:: To do ::
Copy each line of the data beneath in which the word "como" appears.

Plain-text document sources
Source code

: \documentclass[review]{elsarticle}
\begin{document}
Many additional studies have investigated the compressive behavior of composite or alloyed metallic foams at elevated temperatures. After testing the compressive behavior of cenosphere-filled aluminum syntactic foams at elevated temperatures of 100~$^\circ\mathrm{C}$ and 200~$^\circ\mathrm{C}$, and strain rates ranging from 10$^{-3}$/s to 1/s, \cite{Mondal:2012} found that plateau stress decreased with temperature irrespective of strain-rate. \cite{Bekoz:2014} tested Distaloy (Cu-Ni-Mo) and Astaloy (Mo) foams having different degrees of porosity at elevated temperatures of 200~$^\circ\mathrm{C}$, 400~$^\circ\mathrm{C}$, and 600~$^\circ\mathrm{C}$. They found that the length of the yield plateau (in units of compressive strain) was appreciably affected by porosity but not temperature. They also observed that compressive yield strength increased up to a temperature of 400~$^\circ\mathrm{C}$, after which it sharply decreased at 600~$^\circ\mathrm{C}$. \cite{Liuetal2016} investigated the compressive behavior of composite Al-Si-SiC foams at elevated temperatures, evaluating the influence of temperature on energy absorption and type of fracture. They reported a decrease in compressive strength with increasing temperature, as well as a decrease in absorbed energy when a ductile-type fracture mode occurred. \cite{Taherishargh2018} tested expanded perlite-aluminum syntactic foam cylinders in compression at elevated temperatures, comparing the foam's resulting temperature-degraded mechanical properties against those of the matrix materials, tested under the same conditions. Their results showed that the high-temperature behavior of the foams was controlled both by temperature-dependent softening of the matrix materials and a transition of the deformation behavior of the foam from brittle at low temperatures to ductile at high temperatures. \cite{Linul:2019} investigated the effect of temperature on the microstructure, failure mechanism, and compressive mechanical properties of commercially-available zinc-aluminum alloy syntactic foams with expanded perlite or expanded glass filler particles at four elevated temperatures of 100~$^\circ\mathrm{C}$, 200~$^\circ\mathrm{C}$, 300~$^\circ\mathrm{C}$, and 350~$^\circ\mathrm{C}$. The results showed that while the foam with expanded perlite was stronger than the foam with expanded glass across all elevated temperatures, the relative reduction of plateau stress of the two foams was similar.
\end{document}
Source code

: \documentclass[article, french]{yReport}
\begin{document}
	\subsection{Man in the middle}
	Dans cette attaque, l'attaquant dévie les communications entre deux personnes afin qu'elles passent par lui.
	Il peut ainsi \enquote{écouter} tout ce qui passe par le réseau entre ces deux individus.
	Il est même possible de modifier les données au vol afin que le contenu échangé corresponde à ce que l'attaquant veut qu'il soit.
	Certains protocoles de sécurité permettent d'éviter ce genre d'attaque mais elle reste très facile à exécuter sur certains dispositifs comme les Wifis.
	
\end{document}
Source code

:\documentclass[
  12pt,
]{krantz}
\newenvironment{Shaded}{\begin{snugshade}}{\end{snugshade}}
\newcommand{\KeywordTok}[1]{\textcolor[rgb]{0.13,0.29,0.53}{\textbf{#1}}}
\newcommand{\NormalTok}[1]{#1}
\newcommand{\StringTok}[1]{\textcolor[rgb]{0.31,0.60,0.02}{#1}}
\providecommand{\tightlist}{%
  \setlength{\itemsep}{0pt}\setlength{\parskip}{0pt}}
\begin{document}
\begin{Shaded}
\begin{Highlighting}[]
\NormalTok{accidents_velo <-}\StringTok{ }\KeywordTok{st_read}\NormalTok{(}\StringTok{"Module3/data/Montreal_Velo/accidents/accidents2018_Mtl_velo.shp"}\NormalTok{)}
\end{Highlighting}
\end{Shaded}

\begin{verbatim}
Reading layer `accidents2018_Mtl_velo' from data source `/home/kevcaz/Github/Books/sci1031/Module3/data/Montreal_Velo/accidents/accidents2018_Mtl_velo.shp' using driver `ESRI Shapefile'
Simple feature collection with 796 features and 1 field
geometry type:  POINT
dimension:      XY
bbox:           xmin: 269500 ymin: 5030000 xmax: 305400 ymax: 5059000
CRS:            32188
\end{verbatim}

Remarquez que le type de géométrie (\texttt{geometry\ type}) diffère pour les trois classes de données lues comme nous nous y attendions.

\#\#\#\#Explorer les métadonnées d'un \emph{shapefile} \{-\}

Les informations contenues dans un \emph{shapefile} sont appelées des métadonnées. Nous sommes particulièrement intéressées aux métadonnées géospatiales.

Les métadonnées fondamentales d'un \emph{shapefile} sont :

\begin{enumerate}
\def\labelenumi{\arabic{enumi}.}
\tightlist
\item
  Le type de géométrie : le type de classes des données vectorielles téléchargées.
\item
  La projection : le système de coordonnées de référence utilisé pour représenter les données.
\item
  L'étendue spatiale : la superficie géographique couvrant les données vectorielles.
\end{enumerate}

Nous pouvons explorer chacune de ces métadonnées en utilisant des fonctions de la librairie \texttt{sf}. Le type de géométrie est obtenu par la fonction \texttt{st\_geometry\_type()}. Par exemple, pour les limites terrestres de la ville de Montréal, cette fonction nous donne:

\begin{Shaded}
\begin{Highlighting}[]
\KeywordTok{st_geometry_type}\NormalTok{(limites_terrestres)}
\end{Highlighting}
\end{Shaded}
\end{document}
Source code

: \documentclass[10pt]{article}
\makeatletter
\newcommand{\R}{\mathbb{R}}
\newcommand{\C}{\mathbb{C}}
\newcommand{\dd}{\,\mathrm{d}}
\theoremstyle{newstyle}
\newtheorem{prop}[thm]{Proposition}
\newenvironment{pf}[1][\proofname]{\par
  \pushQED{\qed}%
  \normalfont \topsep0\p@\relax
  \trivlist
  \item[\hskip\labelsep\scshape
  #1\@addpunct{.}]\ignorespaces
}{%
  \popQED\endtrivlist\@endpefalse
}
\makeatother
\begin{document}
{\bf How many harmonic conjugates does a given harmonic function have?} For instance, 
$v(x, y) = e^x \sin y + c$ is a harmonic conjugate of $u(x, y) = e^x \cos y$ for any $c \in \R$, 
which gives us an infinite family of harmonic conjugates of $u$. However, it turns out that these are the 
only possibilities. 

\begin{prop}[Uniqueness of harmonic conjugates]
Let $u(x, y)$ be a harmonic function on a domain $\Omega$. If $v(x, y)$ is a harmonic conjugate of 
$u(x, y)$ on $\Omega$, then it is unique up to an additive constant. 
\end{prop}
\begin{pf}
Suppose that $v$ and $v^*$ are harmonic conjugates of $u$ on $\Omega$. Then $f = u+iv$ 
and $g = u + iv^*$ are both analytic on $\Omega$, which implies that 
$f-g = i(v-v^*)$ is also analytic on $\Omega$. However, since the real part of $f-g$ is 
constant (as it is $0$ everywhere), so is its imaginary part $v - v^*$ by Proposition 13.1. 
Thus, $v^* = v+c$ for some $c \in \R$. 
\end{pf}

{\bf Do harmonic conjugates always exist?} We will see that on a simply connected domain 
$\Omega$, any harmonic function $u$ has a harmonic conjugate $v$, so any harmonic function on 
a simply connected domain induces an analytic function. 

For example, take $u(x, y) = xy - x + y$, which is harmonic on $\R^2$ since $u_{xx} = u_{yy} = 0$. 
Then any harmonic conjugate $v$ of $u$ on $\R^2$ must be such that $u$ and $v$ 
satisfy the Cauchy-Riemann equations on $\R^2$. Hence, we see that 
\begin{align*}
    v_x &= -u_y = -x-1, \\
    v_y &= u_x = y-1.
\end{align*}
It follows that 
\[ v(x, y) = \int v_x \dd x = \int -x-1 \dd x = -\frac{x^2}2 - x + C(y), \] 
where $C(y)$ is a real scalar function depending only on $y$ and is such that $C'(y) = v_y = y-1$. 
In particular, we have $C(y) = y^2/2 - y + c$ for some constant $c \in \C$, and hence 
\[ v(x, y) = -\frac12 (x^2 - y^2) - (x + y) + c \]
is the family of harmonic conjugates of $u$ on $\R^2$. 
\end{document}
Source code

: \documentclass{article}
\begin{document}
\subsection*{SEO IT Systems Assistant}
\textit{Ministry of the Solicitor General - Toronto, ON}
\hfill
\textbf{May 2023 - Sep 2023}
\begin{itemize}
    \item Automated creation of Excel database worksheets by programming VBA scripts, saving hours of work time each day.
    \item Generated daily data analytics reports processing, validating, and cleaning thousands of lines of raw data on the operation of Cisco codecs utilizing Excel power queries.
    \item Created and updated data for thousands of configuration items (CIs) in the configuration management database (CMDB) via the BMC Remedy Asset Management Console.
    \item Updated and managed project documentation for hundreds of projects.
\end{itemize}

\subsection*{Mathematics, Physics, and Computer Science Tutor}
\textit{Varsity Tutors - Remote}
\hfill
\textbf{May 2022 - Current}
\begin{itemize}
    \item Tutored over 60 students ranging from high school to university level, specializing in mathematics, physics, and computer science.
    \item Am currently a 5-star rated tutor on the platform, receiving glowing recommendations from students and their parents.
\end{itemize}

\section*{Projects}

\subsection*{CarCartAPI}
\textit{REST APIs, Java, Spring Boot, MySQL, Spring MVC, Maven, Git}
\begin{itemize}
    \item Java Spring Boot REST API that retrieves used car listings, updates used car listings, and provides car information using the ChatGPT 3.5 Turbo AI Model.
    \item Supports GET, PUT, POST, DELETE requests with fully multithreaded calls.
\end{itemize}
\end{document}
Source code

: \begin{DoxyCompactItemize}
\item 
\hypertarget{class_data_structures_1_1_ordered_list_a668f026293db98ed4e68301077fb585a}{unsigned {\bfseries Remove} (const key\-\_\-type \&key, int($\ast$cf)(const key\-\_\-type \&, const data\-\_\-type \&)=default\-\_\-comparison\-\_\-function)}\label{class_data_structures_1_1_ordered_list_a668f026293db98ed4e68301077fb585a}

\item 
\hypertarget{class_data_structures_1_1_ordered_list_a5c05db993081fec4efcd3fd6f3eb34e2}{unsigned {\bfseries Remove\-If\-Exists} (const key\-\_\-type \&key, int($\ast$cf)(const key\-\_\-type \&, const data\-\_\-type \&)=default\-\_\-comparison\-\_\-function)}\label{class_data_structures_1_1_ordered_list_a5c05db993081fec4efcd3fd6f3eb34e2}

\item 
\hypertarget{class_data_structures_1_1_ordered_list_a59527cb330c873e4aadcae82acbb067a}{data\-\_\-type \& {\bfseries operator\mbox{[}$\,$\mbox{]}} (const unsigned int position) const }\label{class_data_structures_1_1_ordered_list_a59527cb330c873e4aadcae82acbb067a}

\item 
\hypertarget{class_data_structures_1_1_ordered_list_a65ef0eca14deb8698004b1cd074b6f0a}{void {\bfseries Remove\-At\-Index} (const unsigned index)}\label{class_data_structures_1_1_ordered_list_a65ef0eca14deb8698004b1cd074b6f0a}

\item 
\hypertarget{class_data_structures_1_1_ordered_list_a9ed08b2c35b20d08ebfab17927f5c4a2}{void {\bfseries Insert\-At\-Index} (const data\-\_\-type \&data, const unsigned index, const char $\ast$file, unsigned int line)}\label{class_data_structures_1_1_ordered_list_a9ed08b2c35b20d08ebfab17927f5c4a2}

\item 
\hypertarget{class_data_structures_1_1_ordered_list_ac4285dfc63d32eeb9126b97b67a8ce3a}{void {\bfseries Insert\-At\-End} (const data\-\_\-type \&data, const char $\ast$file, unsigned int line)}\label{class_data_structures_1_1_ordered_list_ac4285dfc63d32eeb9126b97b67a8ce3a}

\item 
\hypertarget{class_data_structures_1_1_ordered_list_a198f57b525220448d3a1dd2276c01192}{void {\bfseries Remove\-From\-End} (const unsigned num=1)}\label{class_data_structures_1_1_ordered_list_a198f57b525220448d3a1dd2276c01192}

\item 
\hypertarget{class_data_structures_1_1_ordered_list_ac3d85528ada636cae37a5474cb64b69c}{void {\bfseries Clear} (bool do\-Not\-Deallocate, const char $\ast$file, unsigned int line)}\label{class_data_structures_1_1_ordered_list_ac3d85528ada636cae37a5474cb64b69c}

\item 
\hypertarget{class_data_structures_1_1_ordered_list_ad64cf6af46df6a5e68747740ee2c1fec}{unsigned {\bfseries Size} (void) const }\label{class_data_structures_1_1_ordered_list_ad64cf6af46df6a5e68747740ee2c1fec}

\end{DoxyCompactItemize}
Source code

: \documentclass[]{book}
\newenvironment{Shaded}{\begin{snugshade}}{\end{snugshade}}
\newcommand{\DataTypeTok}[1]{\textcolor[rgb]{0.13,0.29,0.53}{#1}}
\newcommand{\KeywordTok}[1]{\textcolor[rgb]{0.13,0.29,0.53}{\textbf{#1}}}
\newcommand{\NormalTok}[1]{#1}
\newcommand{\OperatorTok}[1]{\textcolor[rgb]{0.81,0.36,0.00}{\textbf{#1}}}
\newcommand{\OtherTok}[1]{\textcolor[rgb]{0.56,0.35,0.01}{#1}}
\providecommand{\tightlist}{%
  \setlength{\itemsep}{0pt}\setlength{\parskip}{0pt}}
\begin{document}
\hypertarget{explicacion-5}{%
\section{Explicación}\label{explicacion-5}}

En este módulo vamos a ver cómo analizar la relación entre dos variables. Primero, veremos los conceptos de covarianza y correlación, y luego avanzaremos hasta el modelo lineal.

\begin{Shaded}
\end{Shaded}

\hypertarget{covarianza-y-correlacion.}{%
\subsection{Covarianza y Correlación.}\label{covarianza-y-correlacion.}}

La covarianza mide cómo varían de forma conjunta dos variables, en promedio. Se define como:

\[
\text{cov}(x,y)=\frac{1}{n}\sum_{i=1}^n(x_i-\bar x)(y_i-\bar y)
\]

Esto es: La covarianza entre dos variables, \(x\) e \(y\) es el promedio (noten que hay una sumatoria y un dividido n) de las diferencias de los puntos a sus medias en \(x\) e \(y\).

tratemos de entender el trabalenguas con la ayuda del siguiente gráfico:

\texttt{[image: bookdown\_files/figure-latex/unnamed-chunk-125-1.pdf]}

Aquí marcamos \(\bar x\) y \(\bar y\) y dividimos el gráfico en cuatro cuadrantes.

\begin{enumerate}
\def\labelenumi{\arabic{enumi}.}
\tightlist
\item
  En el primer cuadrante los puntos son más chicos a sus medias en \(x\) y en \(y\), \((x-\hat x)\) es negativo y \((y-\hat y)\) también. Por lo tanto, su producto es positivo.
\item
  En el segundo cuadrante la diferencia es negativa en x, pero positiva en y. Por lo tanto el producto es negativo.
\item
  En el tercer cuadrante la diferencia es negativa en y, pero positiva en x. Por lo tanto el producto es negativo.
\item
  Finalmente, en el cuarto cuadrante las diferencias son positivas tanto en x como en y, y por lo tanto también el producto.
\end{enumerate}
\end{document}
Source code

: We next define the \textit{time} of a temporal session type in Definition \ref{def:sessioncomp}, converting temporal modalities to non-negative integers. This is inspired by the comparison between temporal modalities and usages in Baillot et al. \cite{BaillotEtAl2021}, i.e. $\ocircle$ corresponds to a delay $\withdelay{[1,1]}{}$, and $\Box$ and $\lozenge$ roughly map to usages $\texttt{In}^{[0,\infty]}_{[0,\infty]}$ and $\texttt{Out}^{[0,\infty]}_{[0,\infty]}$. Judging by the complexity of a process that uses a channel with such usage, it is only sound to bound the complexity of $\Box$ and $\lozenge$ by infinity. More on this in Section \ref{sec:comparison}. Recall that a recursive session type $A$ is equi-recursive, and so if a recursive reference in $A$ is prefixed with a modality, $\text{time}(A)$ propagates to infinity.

:: Your response ::
La covarianza mide cómo varían de forma conjunta dos variables, en promedio. Se define como:
  Finalmente, en el cuarto cuadrante las diferencias son positivas tanto en x como en y, y por lo tanto también el producto.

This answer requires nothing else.